Description of the task: In the data below, one line contains "<!--inarticleads2-->" and a later one contains "Pan-sear both sides". Print both, with every line between them, exactly and alone.

Start of Exercise material

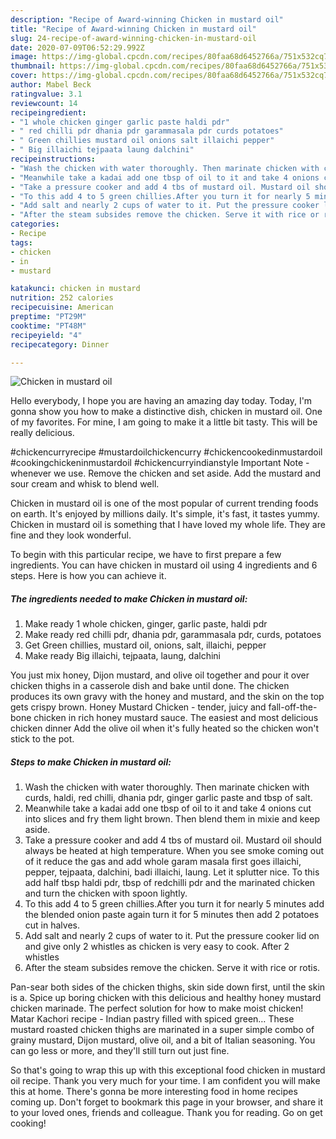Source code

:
 ```yaml
---
description: "Recipe of Award-winning Chicken in mustard oil"
title: "Recipe of Award-winning Chicken in mustard oil"
slug: 24-recipe-of-award-winning-chicken-in-mustard-oil
date: 2020-07-09T06:52:29.992Z
image: https://img-global.cpcdn.com/recipes/80faa68d6452766a/751x532cq70/chicken-in-mustard-oil-recipe-main-photo.jpg
thumbnail: https://img-global.cpcdn.com/recipes/80faa68d6452766a/751x532cq70/chicken-in-mustard-oil-recipe-main-photo.jpg
cover: https://img-global.cpcdn.com/recipes/80faa68d6452766a/751x532cq70/chicken-in-mustard-oil-recipe-main-photo.jpg
author: Mabel Beck
ratingvalue: 3.1
reviewcount: 14
recipeingredient:
- "1 whole chicken ginger garlic paste haldi pdr"
- " red chilli pdr dhania pdr garammasala pdr curds potatoes"
- " Green chillies mustard oil onions salt illaichi pepper"
- " Big illaichi tejpaata laung dalchini"
recipeinstructions:
- "Wash the chicken with water thoroughly. Then marinate chicken with curds, haldi, red chilli, dhania pdr, ginger garlic paste and tbsp of salt."
- "Meanwhile take a kadai add one tbsp of oil to it and take 4 onions cut into slices and fry them light brown. Then blend them in mixie and keep aside."
- "Take a pressure cooker and add 4 tbs of mustard oil. Mustard oil should always be heated at high temperature. When you see smoke coming out of it reduce the gas and add whole garam masala first goes illaichi, pepper, tejpaata, dalchini, badi illaichi, laung. Let it splutter nice. To this add half tbsp haldi pdr, tbsp of redchilli pdr and the marinated chicken and turn the chicken with spoon lightly."
- "To this add 4 to 5 green chillies.After you turn it for nearly 5 minutes add the blended onion paste again turn it for 5 minutes then add 2 potatoes cut in halves."
- "Add salt and nearly 2 cups of water to it. Put the pressure cooker lid on and give only 2 whistles as chicken is very easy to cook. After 2 whistles"
- "After the steam subsides remove the chicken. Serve it with rice or rotis."
categories:
- Recipe
tags:
- chicken
- in
- mustard

katakunci: chicken in mustard 
nutrition: 252 calories
recipecuisine: American
preptime: "PT29M"
cooktime: "PT48M"
recipeyield: "4"
recipecategory: Dinner

---
```



![Chicken in mustard oil](https://img-global.cpcdn.com/recipes/80faa68d6452766a/751x532cq70/chicken-in-mustard-oil-recipe-main-photo.jpg)

Hello everybody, I hope you are having an amazing day today. Today, I'm gonna show you how to make a distinctive dish, chicken in mustard oil. One of my favorites. For mine, I am going to make it a little bit tasty. This will be really delicious.

#chickencurryrecipe #mustardoilchickencurry #chickencookedinmustardoil #cookingchickeninmustardoil #chickencurryindianstyle Important Note - whenever we use. Remove the chicken and set aside. Add the mustard and sour cream and whisk to blend well.

Chicken in mustard oil is one of the most popular of current trending foods on earth. It's enjoyed by millions daily. It's simple, it's fast, it tastes yummy. Chicken in mustard oil is something that I have loved my whole life. They are fine and they look wonderful.


To begin with this particular recipe, we have to first prepare a few ingredients. You can have chicken in mustard oil using 4 ingredients and 6 steps. Here is how you can achieve it.

<!--inarticleads1-->

##### The ingredients needed to make Chicken in mustard oil:

1. Make ready 1 whole chicken, ginger, garlic paste, haldi pdr
1. Make ready  red chilli pdr, dhania pdr, garammasala pdr, curds, potatoes
1. Get  Green chillies, mustard oil, onions, salt, illaichi, pepper
1. Make ready  Big illaichi, tejpaata, laung, dalchini


You just mix honey, Dijon mustard, and olive oil together and pour it over chicken thighs in a casserole dish and bake until done. The chicken produces its own gravy with the honey and mustard, and the skin on the top gets crispy brown. Honey Mustard Chicken - tender, juicy and fall-off-the-bone chicken in rich honey mustard sauce. The easiest and most delicious chicken dinner Add the olive oil when it&#39;s fully heated so the chicken won&#39;t stick to the pot. 

<!--inarticleads2-->

##### Steps to make Chicken in mustard oil:

1. Wash the chicken with water thoroughly. Then marinate chicken with curds, haldi, red chilli, dhania pdr, ginger garlic paste and tbsp of salt.
1. Meanwhile take a kadai add one tbsp of oil to it and take 4 onions cut into slices and fry them light brown. Then blend them in mixie and keep aside.
1. Take a pressure cooker and add 4 tbs of mustard oil. Mustard oil should always be heated at high temperature. When you see smoke coming out of it reduce the gas and add whole garam masala first goes illaichi, pepper, tejpaata, dalchini, badi illaichi, laung. Let it splutter nice. To this add half tbsp haldi pdr, tbsp of redchilli pdr and the marinated chicken and turn the chicken with spoon lightly.
1. To this add 4 to 5 green chillies.After you turn it for nearly 5 minutes add the blended onion paste again turn it for 5 minutes then add 2 potatoes cut in halves.
1. Add salt and nearly 2 cups of water to it. Put the pressure cooker lid on and give only 2 whistles as chicken is very easy to cook. After 2 whistles
1. After the steam subsides remove the chicken. Serve it with rice or rotis.


Pan-sear both sides of the chicken thighs, skin side down first, until the skin is a. Spice up boring chicken with this delicious and healthy honey mustard chicken marinade. The perfect solution for how to make moist chicken! Matar Kachori recipe - Indian pastry filled with spiced green… These mustard roasted chicken thighs are marinated in a super simple combo of grainy mustard, Dijon mustard, olive oil, and a bit of Italian seasoning. You can go less or more, and they&#39;ll still turn out just fine. 

So that's going to wrap this up with this exceptional food chicken in mustard oil recipe. Thank you very much for your time. I am confident you will make this at home. There's gonna be more interesting food in home recipes coming up. Don't forget to bookmark this page in your browser, and share it to your loved ones, friends and colleague. Thank you for reading. Go on get cooking!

End of Exercise material

Task solution:
<!--inarticleads2-->

##### Steps to make Chicken in mustard oil:

1. Wash the chicken with water thoroughly. Then marinate chicken with curds, haldi, red chilli, dhania pdr, ginger garlic paste and tbsp of salt.
1. Meanwhile take a kadai add one tbsp of oil to it and take 4 onions cut into slices and fry them light brown. Then blend them in mixie and keep aside.
1. Take a pressure cooker and add 4 tbs of mustard oil. Mustard oil should always be heated at high temperature. When you see smoke coming out of it reduce the gas and add whole garam masala first goes illaichi, pepper, tejpaata, dalchini, badi illaichi, laung. Let it splutter nice. To this add half tbsp haldi pdr, tbsp of redchilli pdr and the marinated chicken and turn the chicken with spoon lightly.
1. To this add 4 to 5 green chillies.After you turn it for nearly 5 minutes add the blended onion paste again turn it for 5 minutes then add 2 potatoes cut in halves.
1. Add salt and nearly 2 cups of water to it. Put the pressure cooker lid on and give only 2 whistles as chicken is very easy to cook. After 2 whistles
1. After the steam subsides remove the chicken. Serve it with rice or rotis.


Pan-sear both sides of the chicken thighs, skin side down first, until the skin is a. Spice up boring chicken with this delicious and healthy honey mustard chicken marinade. The perfect solution for how to make moist chicken! Matar Kachori recipe - Indian pastry filled with spiced green… These mustard roasted chicken thighs are marinated in a super simple combo of grainy mustard, Dijon mustard, olive oil, and a bit of Italian seasoning. You can go less or more, and they&#39;ll still turn out just fine. 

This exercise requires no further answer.